_What is being asked_
Whenever the word "yellowPrimary" turns up in a line of the data below, copy that line.

━━━━━ Input data

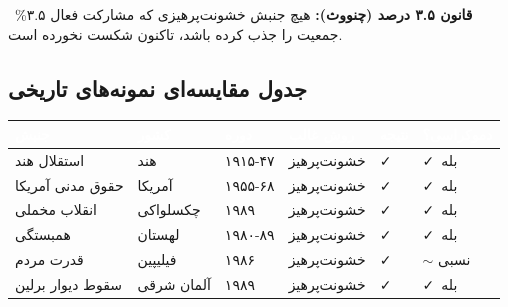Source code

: \documentclass[a4paper,12pt]{article}
\begin{document}
\begin{notebox}[yellowPrimary]
\textcolor{yellowPrimary}{\faStar\ \textbf{قانون ۳.۵ درصد (چنووث):}} هیچ جنبش خشونت‌پرهیزی که مشارکت فعال ۳.۵\% جمعیت را جذب کرده باشد، تاکنون شکست نخورده است.
\end{notebox}



\subsection{جدول مقایسه‌ای نمونه‌های تاریخی}

{
\small
{}
\begin{longtable}{
  >{\raggedright\arraybackslash}p{3cm}
  >{\centering\arraybackslash}p{1.5cm}
  >{\centering\arraybackslash}p{2cm}
  >{\centering\arraybackslash}p{2.5cm}
  >{\centering\arraybackslash}p{1.5cm}
  >{\centering\arraybackslash}p{2cm}
}
\toprule
\rowcolor{midbg}
\textcolor{white}{\textbf{جنبش}} &
\textcolor{white}{\textbf{کشور}} &
\textcolor{white}{\textbf{دوره}} &
\textcolor{white}{\textbf{روش غالب}} &
\textcolor{white}{\textbf{نتیجه}} &
\textcolor{white}{\textbf{دموکراسی؟}} \\
\midrule
\endhead

استقلال هند & هند & ۱۹۱۵-۴۷ & \textcolor{greenPrimary}{خشونت‌پرهیز} & \textcolor{greenPrimary}{\faCheck} & \textcolor{greenPrimary}{\faCheck\ بله} \\

حقوق مدنی آمریکا & آمریکا & ۱۹۵۵-۶۸ & \textcolor{greenPrimary}{خشونت‌پرهیز} & \textcolor{greenPrimary}{\faCheck} & \textcolor{greenPrimary}{\faCheck\ بله} \\

انقلاب مخملی & چکسلواکی & ۱۹۸۹ & \textcolor{greenPrimary}{خشونت‌پرهیز} & \textcolor{greenPrimary}{\faCheck} & \textcolor{greenPrimary}{\faCheck\ بله} \\

همبستگی & لهستان & ۱۹۸۰-۸۹ & \textcolor{greenPrimary}{خشونت‌پرهیز} & \textcolor{greenPrimary}{\faCheck} & \textcolor{greenPrimary}{\faCheck\ بله} \\

قدرت مردم & فیلیپین & ۱۹۸۶ & \textcolor{greenPrimary}{خشونت‌پرهیز} & \textcolor{greenPrimary}{\faCheck} & \textcolor{yellowPrimary}{$\sim$ نسبی} \\

سقوط دیوار برلین & آلمان شرقی & ۱۹۸۹ & \textcolor{greenPrimary}{خشونت‌پرهیز} & \textcolor{greenPrimary}{\faCheck} & \textcolor{greenPrimary}{\faCheck\ بله} \\


\end{longtable}}
\end{document}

━━━━━━━━━━

_Your solution_
\begin{notebox}[yellowPrimary]
\textcolor{yellowPrimary}{\faStar\ \textbf{قانون ۳.۵ درصد (چنووث):}} هیچ جنبش خشونت‌پرهیزی که مشارکت فعال ۳.۵\% جمعیت را جذب کرده باشد، تاکنون شکست نخورده است.
قدرت مردم & فیلیپین & ۱۹۸۶ & \textcolor{greenPrimary}{خشونت‌پرهیز} & \textcolor{greenPrimary}{\faCheck} & \textcolor{yellowPrimary}{$\sim$ نسبی} \\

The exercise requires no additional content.